Task directions: Quote the records exactly, starting at the first line and stopping after the line with "and this project"; skip the pictures.

(Collected data)
◆ ◆ ◆

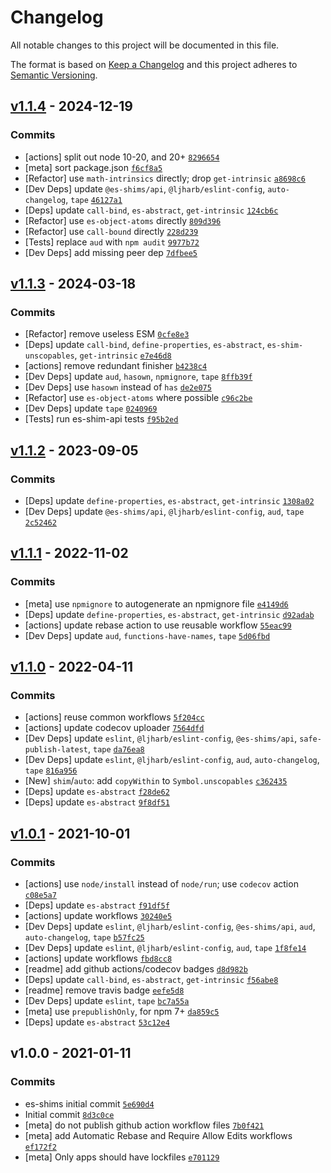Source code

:# Changelog

All notable changes to this project will be documented in this file.

The format is based on [Keep a Changelog](https://keepachangelog.com/en/1.0.0/)
and this project adheres to [Semantic Versioning](https://semver.org/spec/v2.0.0.html).

## [v1.1.4](https://github.com/es-shims/Array.prototype.copyWithin/compare/v1.1.3...v1.1.4) - 2024-12-19

### Commits

- [actions] split out node 10-20, and 20+ [`8296654`](https://github.com/es-shims/Array.prototype.copyWithin/commit/829665450f8aa8cfe76516c29c1eed89a4fbb3d6)
- [meta] sort package.json [`f6cf8a5`](https://github.com/es-shims/Array.prototype.copyWithin/commit/f6cf8a5c766969672fcbe9b8d0ccd69bb8a16a10)
- [Refactor] use `math-intrinsics` directly; drop `get-intrinsic` [`a8698c6`](https://github.com/es-shims/Array.prototype.copyWithin/commit/a8698c619205a878b8cf3c64c50b5471fcf4fb0a)
- [Dev Deps] update `@es-shims/api`, `@ljharb/eslint-config`, `auto-changelog`, `tape` [`46127a1`](https://github.com/es-shims/Array.prototype.copyWithin/commit/46127a1daaa953c5b0d37213b4ce8d6292ba56d2)
- [Deps] update `call-bind`, `es-abstract`, `get-intrinsic` [`124cb6c`](https://github.com/es-shims/Array.prototype.copyWithin/commit/124cb6c332791938bc1bcdf4c804af9911aab174)
- [Refactor] use `es-object-atoms` directly [`809d396`](https://github.com/es-shims/Array.prototype.copyWithin/commit/809d396c210e68ff030c6cb88c350ec2791c010d)
- [Refactor] use `call-bound` directly [`228d239`](https://github.com/es-shims/Array.prototype.copyWithin/commit/228d239c251103d6baaf3a540aadb8d587af868e)
- [Tests] replace `aud` with `npm audit` [`9977b72`](https://github.com/es-shims/Array.prototype.copyWithin/commit/9977b7247d811429b3d80fbeb20a70693e3ac6ec)
- [Dev Deps] add missing peer dep [`7dfbee5`](https://github.com/es-shims/Array.prototype.copyWithin/commit/7dfbee5f3513f59ac4b608920bd87b78ca9ea04c)

## [v1.1.3](https://github.com/es-shims/Array.prototype.copyWithin/compare/v1.1.2...v1.1.3) - 2024-03-18

### Commits

- [Refactor] remove useless ESM [`0cfe8e3`](https://github.com/es-shims/Array.prototype.copyWithin/commit/0cfe8e39d30a6e9e2c0f2020e48ea54111b77d78)
- [Deps] update `call-bind`, `define-properties`, `es-abstract`, `es-shim-unscopables`, `get-intrinsic` [`e7e46d8`](https://github.com/es-shims/Array.prototype.copyWithin/commit/e7e46d820ab50d1236953777231e39603a03e9a2)
- [actions] remove redundant finisher [`b4238c4`](https://github.com/es-shims/Array.prototype.copyWithin/commit/b4238c4c053e672e5c6413bbbf170deff2200d11)
- [Dev Deps] update `aud`, `hasown`, `npmignore`, `tape` [`8ffb39f`](https://github.com/es-shims/Array.prototype.copyWithin/commit/8ffb39f95376bf828cd32065ce6fe203857a88c6)
- [Dev Deps] use `hasown` instead of `has` [`de2e075`](https://github.com/es-shims/Array.prototype.copyWithin/commit/de2e075375f952462a623f57082049e98249954d)
- [Refactor] use `es-object-atoms` where possible [`c96c2be`](https://github.com/es-shims/Array.prototype.copyWithin/commit/c96c2be8db6d6c9a6c0b2aba3ed2de088f6d1a52)
- [Dev Deps] update `tape` [`0240969`](https://github.com/es-shims/Array.prototype.copyWithin/commit/0240969f91b0879d0890b9e48ef5abd0d929be78)
- [Tests] run es-shim-api tests [`f95b2ed`](https://github.com/es-shims/Array.prototype.copyWithin/commit/f95b2edef9ab49dc6b1f9fe64f64cee15ead140e)

## [v1.1.2](https://github.com/es-shims/Array.prototype.copyWithin/compare/v1.1.1...v1.1.2) - 2023-09-05

### Commits

- [Deps] update `define-properties`, `es-abstract`, `get-intrinsic` [`1308a02`](https://github.com/es-shims/Array.prototype.copyWithin/commit/1308a02e41bed8f20c91ec366c86c6b7cbc8da30)
- [Dev Deps] update `@es-shims/api`, `@ljharb/eslint-config`, `aud`, `tape` [`2c52462`](https://github.com/es-shims/Array.prototype.copyWithin/commit/2c524626e6e0e623b66e33136db97ff36b08e444)

## [v1.1.1](https://github.com/es-shims/Array.prototype.copyWithin/compare/v1.1.0...v1.1.1) - 2022-11-02

### Commits

- [meta] use `npmignore` to autogenerate an npmignore file [`e4149d6`](https://github.com/es-shims/Array.prototype.copyWithin/commit/e4149d6542b0bc93417cff3fc54070d0b9898f37)
- [Deps] update `define-properties`, `es-abstract`, `get-intrinsic` [`d92adab`](https://github.com/es-shims/Array.prototype.copyWithin/commit/d92adab85afc40af0ef01261eff8bbe95a91efbc)
- [actions] update rebase action to use reusable workflow [`55eac99`](https://github.com/es-shims/Array.prototype.copyWithin/commit/55eac992c04923bcf029bc8f27b84d5c08629467)
- [Dev Deps] update `aud`, `functions-have-names`, `tape` [`5d06fbd`](https://github.com/es-shims/Array.prototype.copyWithin/commit/5d06fbd5a7c385fc58dc8176b6d30ef17169370e)

## [v1.1.0](https://github.com/es-shims/Array.prototype.copyWithin/compare/v1.0.1...v1.1.0) - 2022-04-11

### Commits

- [actions] reuse common workflows [`5f204cc`](https://github.com/es-shims/Array.prototype.copyWithin/commit/5f204cc446492e831bb13c0bcdedc2977063eb66)
- [actions] update codecov uploader [`7564dfd`](https://github.com/es-shims/Array.prototype.copyWithin/commit/7564dfdaf3404648ab2af36fcff1fbbb192b182d)
- [Dev Deps] update `eslint`, `@ljharb/eslint-config`, `@es-shims/api`, `safe-publish-latest`, `tape` [`da76ea8`](https://github.com/es-shims/Array.prototype.copyWithin/commit/da76ea8949ae5fbde72080e33b0abfe22b181163)
- [Dev Deps] update `eslint`, `@ljharb/eslint-config`, `aud`, `auto-changelog`, `tape` [`816a956`](https://github.com/es-shims/Array.prototype.copyWithin/commit/816a956d210e4f761ec64f4c4fae634868855d49)
- [New] `shim`/`auto`: add `copyWithin` to `Symbol.unscopables` [`c362435`](https://github.com/es-shims/Array.prototype.copyWithin/commit/c3624357ea2f25cf5020579763871d8a6e454278)
- [Deps] update `es-abstract` [`f28de62`](https://github.com/es-shims/Array.prototype.copyWithin/commit/f28de62be32fc4c415c297ed90dc3413e36671f5)
- [Deps] update `es-abstract` [`9f8df51`](https://github.com/es-shims/Array.prototype.copyWithin/commit/9f8df51ee8650eff4a8c3abb05120575da25a05e)

## [v1.0.1](https://github.com/es-shims/Array.prototype.copyWithin/compare/v1.0.0...v1.0.1) - 2021-10-01

### Commits

- [actions] use `node/install` instead of `node/run`; use `codecov` action [`c08e5a7`](https://github.com/es-shims/Array.prototype.copyWithin/commit/c08e5a7ccb1fefebbf10b70bf489608baa5d6134)
- [Deps] update `es-abstract` [`f91df5f`](https://github.com/es-shims/Array.prototype.copyWithin/commit/f91df5f9310bcc8310ae600f8fc8e8b0249ac4f2)
- [actions] update workflows [`30240e5`](https://github.com/es-shims/Array.prototype.copyWithin/commit/30240e5a4824d173655f921946178c34b0867a2c)
- [Dev Deps] update `eslint`, `@ljharb/eslint-config`, `@es-shims/api`, `aud`, `auto-changelog`, `tape` [`b57fc25`](https://github.com/es-shims/Array.prototype.copyWithin/commit/b57fc2510ebafc80c6483a0c5132920e277869bf)
- [Dev Deps] update `eslint`, `@ljharb/eslint-config`, `aud`, `tape` [`1f8fe14`](https://github.com/es-shims/Array.prototype.copyWithin/commit/1f8fe14aaac760e0064e462ea355898f6810499f)
- [actions] update workflows [`fbd8cc8`](https://github.com/es-shims/Array.prototype.copyWithin/commit/fbd8cc80b9004cc7e4adaddf911a33f70b260019)
- [readme] add github actions/codecov badges [`d8d982b`](https://github.com/es-shims/Array.prototype.copyWithin/commit/d8d982b83132483b3117ad956f357706b442c907)
- [Deps] update `call-bind`, `es-abstract`, `get-intrinsic` [`f56abe8`](https://github.com/es-shims/Array.prototype.copyWithin/commit/f56abe8f2be2399bdff56a14d9ab775a9c9d6093)
- [readme] remove travis badge [`eefe5d8`](https://github.com/es-shims/Array.prototype.copyWithin/commit/eefe5d8a7a2e65d8a213a4c3378e69e480d40816)
- [Dev Deps] update `eslint`, `tape` [`bc7a55a`](https://github.com/es-shims/Array.prototype.copyWithin/commit/bc7a55a6828e7bf269b18614fd9420f5a42aa1aa)
- [meta] use `prepublishOnly`, for npm 7+ [`da859c5`](https://github.com/es-shims/Array.prototype.copyWithin/commit/da859c5cb2ee999daf73c9a3d8d7aa3ea120a152)
- [Deps] update `es-abstract` [`53c12e4`](https://github.com/es-shims/Array.prototype.copyWithin/commit/53c12e4bcfd888365deae84b4c1fad78e833a9d0)

## v1.0.0 - 2021-01-11

### Commits

- es-shims initial commit [`5e690d4`](https://github.com/es-shims/Array.prototype.copyWithin/commit/5e690d481d6d36696ed87a9a303f1d5acee0265d)
- Initial commit [`8d3c0ce`](https://github.com/es-shims/Array.prototype.copyWithin/commit/8d3c0ce229b029daf93bb85e1ad7091002e1c1a3)
- [meta] do not publish github action workflow files [`7b0f421`](https://github.com/es-shims/Array.prototype.copyWithin/commit/7b0f421d0846550bc03f77793d8defdd03a0970b)
- [meta] add Automatic Rebase and Require Allow Edits workflows [`ef172f2`](https://github.com/es-shims/Array.prototype.copyWithin/commit/ef172f2079a4e3fe6816eff7ebd054d7cb443190)
- [meta] Only apps should have lockfiles [`e701129`](https://github.com/es-shims/Array.prototype.copyWithin/commit/e7011290de832c301e951adc81b11e0fe283ac75)
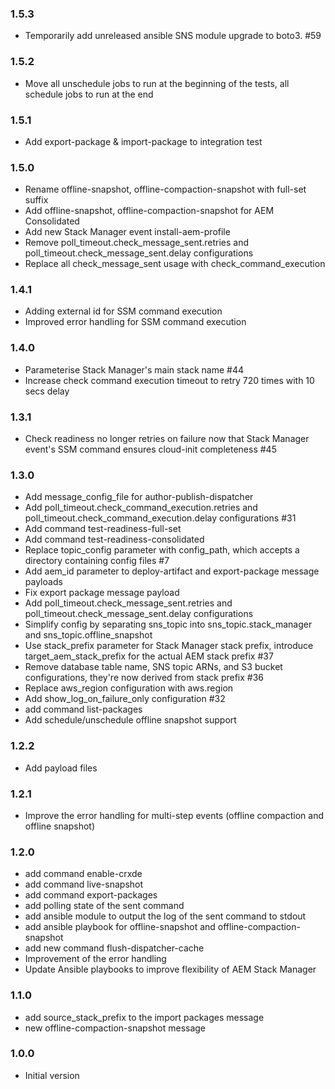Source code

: ### 1.5.3
* Temporarily add unreleased ansible SNS module upgrade to boto3. #59

### 1.5.2
* Move all unschedule jobs to run at the beginning of the tests, all schedule jobs to run at the end

### 1.5.1
* Add export-package & import-package to integration test

### 1.5.0
* Rename offline-snapshot, offline-compaction-snapshot with full-set suffix
* Add offline-snapshot, offline-compaction-snapshot for AEM Consolidated
* Add new Stack Manager event install-aem-profile
* Remove poll_timeout.check_message_sent.retries and poll_timeout.check_message_sent.delay configurations
* Replace all check_message_sent usage with check_command_execution

### 1.4.1
* Adding external id for SSM command execution
* Improved error handling for SSM command execution

### 1.4.0
* Parameterise Stack Manager's main stack name #44
* Increase check command execution timeout to retry 720 times with 10 secs delay

### 1.3.1
* Check readiness no longer retries on failure now that Stack Manager event's SSM command ensures cloud-init completeness #45

### 1.3.0
* Add message_config_file for author-publish-dispatcher
* Add poll_timeout.check_command_execution.retries and poll_timeout.check_command_execution.delay configurations #31
* Add command test-readiness-full-set
* Add command test-readiness-consolidated
* Replace topic_config parameter with config_path, which accepts a directory containing config files #7
* Add aem_id parameter to deploy-artifact and export-package message payloads
* Fix export package message payload
* Add poll_timeout.check_message_sent.retries and poll_timeout.check_message_sent.delay configurations
* Simplify config by separating sns_topic into sns_topic.stack_manager and sns_topic.offline_snapshot
* Use stack_prefix parameter for Stack Manager stack prefix, introduce target_aem_stack_prefix for the actual AEM stack prefix #37
* Remove database table name, SNS topic ARNs, and S3 bucket configurations, they're now derived from stack prefix #36
* Replace aws_region configuration with aws.region
* Add show_log_on_failure_only configuration #32
* add command list-packages
* Add schedule/unschedule offline snapshot support

### 1.2.2
* Add payload files

### 1.2.1
* Improve the error handling for multi-step events (offline compaction and offline snapshot)

### 1.2.0
 * add command enable-crxde
 * add command live-snapshot
 * add command export-packages
 * add polling state of the sent command
 * add ansible module to output the log of the sent command to stdout
 * add ansible playbook for offline-snapshot and offline-compaction-snapshot
 * add new command flush-dispatcher-cache
 * Improvement of the error handling
 * Update Ansible playbooks to improve flexibility of AEM Stack Manager

### 1.1.0
* add source_stack_prefix to the import packages message
* new offline-compaction-snapshot message

### 1.0.0
* Initial version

◆ ◆ ◆

The completed task:
Source code

:# Changelog

All notable changes to this project will be documented in this file.

The format is based on [Keep a Changelog](https://keepachangelog.com/en/1.0.0/)
and this project adheres to [Semantic Versioning](https://semver.org/spec/v2.0.0.html).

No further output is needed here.